VATICANO - “AS PEDRAS, OS SONS, AS CORES DA CASA DE DEUS”, de Dom Mauro Piacenza - “A música sacra entre os inúmeros bens culturais da Igreja” (I)

Terça, 11 Julho 2006

Cidade do Vaticano (Agência Fides) - O Santo Padre João Paulo II, de santa memória, quis celebrar em 2003 o centésimo aniversário do Motu proprio de São Pio X “Entre as solicitudes”, que traça ainda validamente as características da música sacra segundo a “mens” da Igreja católica (João Paulo II, Quirógrafo sobre a música sacra “Movido pelo vivo desejo”, 23 de novembro de 2003, n. 1; cfr Pio X, Motu proprio sobre a música sacra “Entre as solicitudes”).
A música sacra se configura essencialmente como parte integrante da divina liturgia, tendo como fim “a glória de Deus e a santificação dos fiéis” (Concílio Ecumênico Vaticano II, Constituição sobre a Sagrada Liturgia Sacrosanctum Concilium, 120). Nisso, a música sacra se insere no sulco de uma tradição viva, que tem suas raízes desde as primitivas comunidades cristãs, exortadas pelo apóstolo Paulo “a entoar a Deus de coração e com gratidão salmos, hinos e cânticos espirituais” (Cl 3, 16; cfr Ef 5, 19),
Mas para que a música sacra possa dizer-se realmente tal deve possuir algumas características bem traçadas nos textos do magistério pontifício. Deve exprimir, antes de mais nada, santidade, ou seja, possuir o sentido da oração e constituir, portanto, seja um meio de elevação do espírito a Deus, seja uma ajuda para os fiéis na “participação ativa aos sacrossantos mistérios e à oração pública e solene da Igreja” (“Entre as solicitudes”, Proêmio); deve apresentar aderência aos textos bíblicos e eucológicos, consonância aos tempos litúrgicos e correspondência aos gestos e aos conteúdos de uma celebração.

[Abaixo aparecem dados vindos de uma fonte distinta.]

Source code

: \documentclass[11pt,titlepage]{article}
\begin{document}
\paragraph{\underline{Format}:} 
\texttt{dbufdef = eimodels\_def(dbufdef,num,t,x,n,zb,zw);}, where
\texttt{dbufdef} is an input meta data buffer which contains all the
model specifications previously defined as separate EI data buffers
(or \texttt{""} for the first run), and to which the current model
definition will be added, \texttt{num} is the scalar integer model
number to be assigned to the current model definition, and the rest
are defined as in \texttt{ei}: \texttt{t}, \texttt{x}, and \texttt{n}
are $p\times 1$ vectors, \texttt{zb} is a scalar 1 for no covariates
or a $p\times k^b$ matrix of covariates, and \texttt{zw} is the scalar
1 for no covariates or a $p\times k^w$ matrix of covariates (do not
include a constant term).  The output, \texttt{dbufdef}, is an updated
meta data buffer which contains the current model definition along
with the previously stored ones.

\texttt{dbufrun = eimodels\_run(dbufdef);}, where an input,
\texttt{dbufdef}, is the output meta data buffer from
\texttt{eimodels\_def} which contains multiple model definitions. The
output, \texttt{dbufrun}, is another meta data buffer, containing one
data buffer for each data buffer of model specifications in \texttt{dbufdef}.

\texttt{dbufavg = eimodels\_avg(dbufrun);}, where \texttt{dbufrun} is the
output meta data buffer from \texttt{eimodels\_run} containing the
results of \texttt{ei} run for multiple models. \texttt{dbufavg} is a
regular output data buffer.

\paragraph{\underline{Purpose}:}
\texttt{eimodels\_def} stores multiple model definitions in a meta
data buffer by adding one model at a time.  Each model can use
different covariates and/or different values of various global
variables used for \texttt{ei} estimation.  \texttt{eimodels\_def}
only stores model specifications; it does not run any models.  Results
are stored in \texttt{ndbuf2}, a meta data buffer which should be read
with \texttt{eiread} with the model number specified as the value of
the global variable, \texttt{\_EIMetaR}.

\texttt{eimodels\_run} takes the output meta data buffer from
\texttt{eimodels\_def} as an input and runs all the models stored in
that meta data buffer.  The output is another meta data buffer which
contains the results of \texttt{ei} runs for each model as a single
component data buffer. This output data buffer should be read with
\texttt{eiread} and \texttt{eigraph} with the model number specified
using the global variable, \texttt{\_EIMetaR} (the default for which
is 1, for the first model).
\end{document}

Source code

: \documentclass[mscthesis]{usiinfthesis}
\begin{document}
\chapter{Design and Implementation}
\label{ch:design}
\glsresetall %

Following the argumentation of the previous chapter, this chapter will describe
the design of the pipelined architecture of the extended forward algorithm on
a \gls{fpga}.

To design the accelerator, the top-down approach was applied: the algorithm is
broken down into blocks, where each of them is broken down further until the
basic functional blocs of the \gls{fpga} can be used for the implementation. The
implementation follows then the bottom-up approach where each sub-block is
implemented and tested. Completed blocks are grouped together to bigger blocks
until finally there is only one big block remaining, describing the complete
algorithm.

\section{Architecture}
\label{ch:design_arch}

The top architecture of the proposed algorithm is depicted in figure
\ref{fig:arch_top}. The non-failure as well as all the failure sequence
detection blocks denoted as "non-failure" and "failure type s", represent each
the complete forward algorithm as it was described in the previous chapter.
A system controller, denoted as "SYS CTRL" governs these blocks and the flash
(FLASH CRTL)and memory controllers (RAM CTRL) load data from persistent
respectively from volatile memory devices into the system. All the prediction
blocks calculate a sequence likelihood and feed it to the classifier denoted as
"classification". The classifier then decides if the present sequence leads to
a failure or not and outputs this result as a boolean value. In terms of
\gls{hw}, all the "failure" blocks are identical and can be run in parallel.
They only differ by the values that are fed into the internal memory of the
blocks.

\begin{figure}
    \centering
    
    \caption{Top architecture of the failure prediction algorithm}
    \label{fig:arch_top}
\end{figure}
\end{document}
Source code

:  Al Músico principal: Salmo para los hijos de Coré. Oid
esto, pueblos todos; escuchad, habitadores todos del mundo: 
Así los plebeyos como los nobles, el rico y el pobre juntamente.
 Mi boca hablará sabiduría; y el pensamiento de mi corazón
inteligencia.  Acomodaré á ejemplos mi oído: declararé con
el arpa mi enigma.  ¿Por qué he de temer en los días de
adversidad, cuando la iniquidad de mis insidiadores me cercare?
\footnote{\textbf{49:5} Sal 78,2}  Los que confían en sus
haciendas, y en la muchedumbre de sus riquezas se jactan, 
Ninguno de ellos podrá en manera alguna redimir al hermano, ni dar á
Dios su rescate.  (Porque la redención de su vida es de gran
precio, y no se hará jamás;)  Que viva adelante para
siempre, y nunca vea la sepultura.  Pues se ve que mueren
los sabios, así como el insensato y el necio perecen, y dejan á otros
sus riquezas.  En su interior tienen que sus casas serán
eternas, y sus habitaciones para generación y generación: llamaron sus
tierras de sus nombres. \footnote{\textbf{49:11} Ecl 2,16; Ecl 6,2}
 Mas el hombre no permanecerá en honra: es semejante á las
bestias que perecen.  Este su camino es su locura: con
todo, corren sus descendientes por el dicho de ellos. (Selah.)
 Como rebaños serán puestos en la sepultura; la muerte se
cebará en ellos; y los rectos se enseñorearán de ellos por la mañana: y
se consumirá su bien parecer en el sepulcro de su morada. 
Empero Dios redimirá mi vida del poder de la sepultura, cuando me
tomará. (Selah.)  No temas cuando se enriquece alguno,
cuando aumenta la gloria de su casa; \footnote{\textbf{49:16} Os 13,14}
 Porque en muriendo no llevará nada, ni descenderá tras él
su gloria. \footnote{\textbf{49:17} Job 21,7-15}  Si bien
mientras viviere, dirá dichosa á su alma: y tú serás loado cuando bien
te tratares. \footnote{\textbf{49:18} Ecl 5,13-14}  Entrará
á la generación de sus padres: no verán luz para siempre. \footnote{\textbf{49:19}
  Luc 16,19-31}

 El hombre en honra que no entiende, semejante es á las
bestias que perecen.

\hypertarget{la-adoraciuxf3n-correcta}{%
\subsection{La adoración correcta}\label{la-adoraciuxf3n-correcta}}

Um segundo princípio caracterizador é individuado na bondade das formas, para a qual a música sacra deve ser “verdadeira arte”, distinguida pela dignidade e beleza capazes de nos introduzir aos sagrados Mistérios. Por fim - e é este um ponto particularmente delicado - deve saber conjugar às legítimas exigências de adaptação e de inculturação - solicitadas seja pela difusão da Igreja junto aos vários povos e culturas, seja pela adequação aos tempos - o requisito da universalidade, que se individua quando uma composição é em todos os lugares e entendida como sacra.

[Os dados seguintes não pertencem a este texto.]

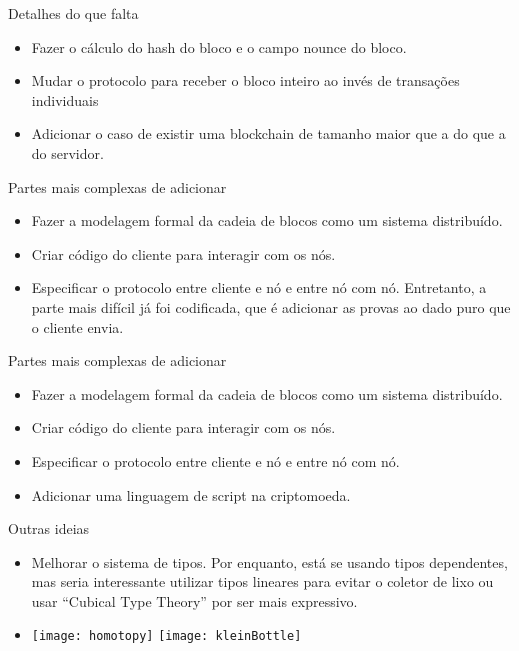 \documentclass{beamer}
\begin{document}
\begin{frame}{Detalhes do que falta}
  \begin{itemize}
    \item Fazer o cálculo do hash do bloco e o campo nounce do bloco.
    \item Mudar o protocolo para receber o bloco inteiro ao invés de transações individuais
    \item Adicionar o caso de existir uma blockchain de tamanho maior que a do que a do servidor.
  \end{itemize}
\end{frame}

\begin{frame}{Partes mais complexas de adicionar}
  \begin{itemize}
    \item Fazer a modelagem formal da cadeia de blocos como um sistema distribuído.
    \item Criar código do cliente para interagir com os nós.
    \item Especificar o protocolo entre cliente e nó e entre nó com nó.
      Entretanto, a parte mais difícil já foi codificada, que é adicionar as provas
      ao dado puro que o cliente envia.
  \end{itemize}
\end{frame}

\begin{frame}{Partes mais complexas de adicionar}
  \begin{itemize}
    \item Fazer a modelagem formal da cadeia de blocos como um sistema distribuído.
    \item Criar código do cliente para interagir com os nós.
    \item Especificar o protocolo entre cliente e nó e entre nó com nó.
    \item Adicionar uma linguagem de script na criptomoeda.
  \end{itemize}
\end{frame}

\begin{frame}{Outras ideias}
  \begin{itemize}
    \item Melhorar o sistema de tipos.
    Por enquanto, está se usando tipos dependentes, mas seria interessante utilizar tipos lineares
    para evitar o coletor de lixo ou usar \foreignquote{english}{Cubical Type Theory} por ser mais expressivo.
  \item
    \texttt{[image: homotopy]}
    \texttt{[image: kleinBottle]}
  \end{itemize}
\end{frame}
\end{document}
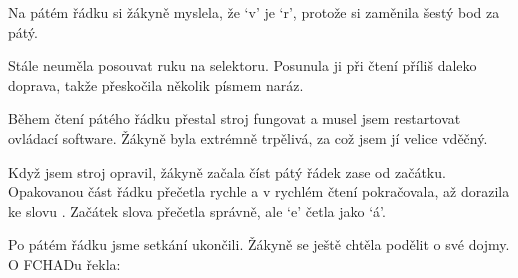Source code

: Na pátém řádku si žákyně myslela, že `v' je `r', protože si zaměnila šestý bod za pátý.

Stále neuměla posouvat ruku na selektoru. Posunula ji při čtení příliš daleko doprava, takže přeskočila několik písmem naráz.

Během čtení pátého řádku přestal stroj fungovat a musel jsem restartovat ovládací software.  Žákyně byla extrémně trpělivá, za což jsem jí velice vděčný.

Když jsem stroj opravil, žákyně začala číst pátý řádek zase od začátku. Opakovanou část řádku přečetla rychle a v rychlém čtení pokračovala, až dorazila ke slovu .  Začátek slova přečetla správně, ale `e' četla jako `á'.

Po pátém řádku jsme setkání ukončili. Žákyně se ještě chtěla podělit o své dojmy.  O FCHADu řekla:

\em {} \em


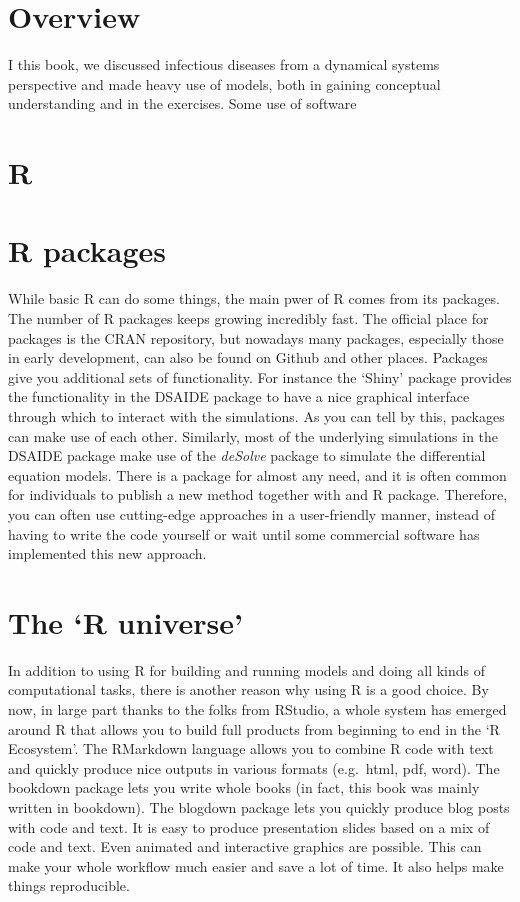 \documentclass[
]{book}
\begin{document}
\hypertarget{overview}{%
\section{Overview}\label{overview}}

I this book, we discussed infectious diseases from a dynamical systems perspective and made heavy use of models, both in gaining conceptual understanding and in the exercises. Some use of software

\hypertarget{r}{%
\section{R}\label{r}}

\hypertarget{r-packages}{%
\section{R packages}\label{r-packages}}

While basic R can do some things, the main pwer of R comes from its packages. The number of R packages keeps growing incredibly fast. The official place for packages is the CRAN repository, but nowadays many packages, especially those in early development, can also be found on Github and other places. Packages give you additional sets of functionality. For instance the `Shiny' package provides the functionality in the DSAIDE package to have a nice graphical interface through which to interact with the simulations. As you can tell by this, packages can make use of each other. Similarly, most of the underlying simulations in the DSAIDE package make use of the \emph{deSolve} package to simulate the differential equation models. There is a package for almost any need, and it is often common for individuals to publish a new method together with and R package. Therefore, you can often use cutting-edge approaches in a user-friendly manner, instead of having to write the code yourself or wait until some commercial software has implemented this new approach.

\hypertarget{the-r-universe}{%
\section{The `R universe'}\label{the-r-universe}}

In addition to using R for building and running models and doing all kinds of computational tasks, there is another reason why using R is a good choice. By now, in large part thanks to the folks from RStudio, a whole system has emerged around R that allows you to build full products from beginning to end in the `R Ecosystem'. The RMarkdown language allows you to combine R code with text and quickly produce nice outputs in various formats (e.g.~html, pdf, word). The bookdown package lets you write whole books (in fact, this book was mainly written in bookdown). The blogdown package lets you quickly produce blog posts with code and text. It is easy to produce presentation slides based on a mix of code and text. Even animated and interactive graphics are possible. This can make your whole workflow much easier and save a lot of time. It also helps make things reproducible.
\end{document}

Quando o magistério passa concretamente a exemplificar qual música satisfaça às características acima recordadas, inevitavelmente põe em primeiro lugar o canto gregoriano. Além dos textos acima citados, podem-se recordar ainda o Papa Pio XII de v. m., que define o canto gregoriano “patrimônio” da Igreja (Carta encíclica Musicae sacrae disciplina, 25 de dezembro de 1955, parte III) e o Concílio Ecumênico Vaticano II que, em harmônica continuidade, na constituição sobre a liturgia afirma que “a Igreja reconhece o canto gregoriano como canto próprio da liturgia romana” (Sacrosanctum Concilium 116).

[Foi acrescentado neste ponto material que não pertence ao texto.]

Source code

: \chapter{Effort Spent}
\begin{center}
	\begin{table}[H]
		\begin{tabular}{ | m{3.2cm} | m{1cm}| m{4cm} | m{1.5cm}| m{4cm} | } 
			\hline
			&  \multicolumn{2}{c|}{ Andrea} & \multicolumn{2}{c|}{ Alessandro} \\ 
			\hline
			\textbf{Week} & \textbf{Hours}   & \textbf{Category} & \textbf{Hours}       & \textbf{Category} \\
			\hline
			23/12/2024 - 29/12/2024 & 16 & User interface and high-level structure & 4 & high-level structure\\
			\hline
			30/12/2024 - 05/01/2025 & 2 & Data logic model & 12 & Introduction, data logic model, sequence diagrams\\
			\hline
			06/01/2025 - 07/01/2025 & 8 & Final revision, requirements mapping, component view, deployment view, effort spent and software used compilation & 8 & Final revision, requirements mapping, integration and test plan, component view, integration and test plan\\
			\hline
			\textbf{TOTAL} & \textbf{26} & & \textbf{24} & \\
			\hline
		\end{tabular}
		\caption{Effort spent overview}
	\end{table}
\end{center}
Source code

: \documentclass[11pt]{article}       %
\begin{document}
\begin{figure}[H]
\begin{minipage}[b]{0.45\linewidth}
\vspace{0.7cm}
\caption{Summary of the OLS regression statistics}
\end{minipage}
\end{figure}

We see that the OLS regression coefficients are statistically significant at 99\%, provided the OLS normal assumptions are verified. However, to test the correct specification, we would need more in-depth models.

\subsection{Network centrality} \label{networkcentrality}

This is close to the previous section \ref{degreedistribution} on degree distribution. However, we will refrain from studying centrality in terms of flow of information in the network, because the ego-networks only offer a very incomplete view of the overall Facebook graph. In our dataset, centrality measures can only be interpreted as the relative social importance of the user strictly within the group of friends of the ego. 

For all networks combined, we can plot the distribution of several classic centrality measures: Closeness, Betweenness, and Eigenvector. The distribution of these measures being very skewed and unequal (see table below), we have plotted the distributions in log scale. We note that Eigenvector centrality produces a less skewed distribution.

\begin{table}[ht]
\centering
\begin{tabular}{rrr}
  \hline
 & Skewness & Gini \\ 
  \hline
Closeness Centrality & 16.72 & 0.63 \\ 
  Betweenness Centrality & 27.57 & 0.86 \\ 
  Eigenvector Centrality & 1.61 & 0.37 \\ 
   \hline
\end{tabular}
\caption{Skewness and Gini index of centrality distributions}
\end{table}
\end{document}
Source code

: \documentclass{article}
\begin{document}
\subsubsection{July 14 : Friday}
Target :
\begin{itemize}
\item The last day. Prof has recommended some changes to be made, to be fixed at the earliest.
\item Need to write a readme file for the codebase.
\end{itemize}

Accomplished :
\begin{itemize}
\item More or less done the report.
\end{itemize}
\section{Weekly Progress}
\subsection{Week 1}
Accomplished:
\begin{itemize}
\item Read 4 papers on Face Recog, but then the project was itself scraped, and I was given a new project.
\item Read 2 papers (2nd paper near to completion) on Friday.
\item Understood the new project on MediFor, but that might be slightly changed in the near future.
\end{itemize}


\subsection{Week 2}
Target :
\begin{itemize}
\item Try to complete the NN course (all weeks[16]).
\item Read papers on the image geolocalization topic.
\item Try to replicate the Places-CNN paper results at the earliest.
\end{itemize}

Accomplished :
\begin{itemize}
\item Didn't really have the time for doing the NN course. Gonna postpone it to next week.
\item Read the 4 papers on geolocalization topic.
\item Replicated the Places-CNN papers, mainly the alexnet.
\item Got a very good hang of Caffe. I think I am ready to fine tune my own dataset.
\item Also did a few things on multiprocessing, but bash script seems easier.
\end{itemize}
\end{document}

Certamente, deve-se considerar, ao lado do canto gregoriano, também a polifonia sacra e toda aquela imensa produção de missas, motetes, corais etc, cuja “sacralidade” é tanto melhor percebível quanto mais os compositores, além dos especialistas em arte musical, eram “embebidos de sentido do mistério” e partícipes da vida da Igreja (João Paulo II, Carta aos artistas, 4 de abril de 1999, n. 12). Tais composições, ao lado do repertório propriamente “religioso”, como os oradores, com intenções deliciadamente didáticas, ou toda aquela produção, às vezes de altíssimo nível, formalmente litúrgica, mas demasiadamente ligada a postulados estéticos temporais, constituem um dos frutos mais consistentes do humanismo cristão e uma preciosa contribuição da fé à cultura do homem.
Mesmo que nem toda a música religiosa possa ser considerada litúrgica, esta constitui um patrimônio cultural que é vivo e ainda hoje apreciada e que deve ser valorizada plenamente nas oportunas sedes. Se o canto e a música propriamente litúrgicos do passado ainda deveriam ser utilmente executados durante as celebrações, o restante do repertório pode encontrar o seu pleno apreçamento em manifestações específicas, confiadas a instituições culturais, cujo fim é o descobrimento, o conhecimento e a execução da música sacra antiga mais conhecida e mais rara, seja para a liturgia, seja, dependendo dos casos, para execuções que sejam de qualquer maneira espiritualmente fecundas.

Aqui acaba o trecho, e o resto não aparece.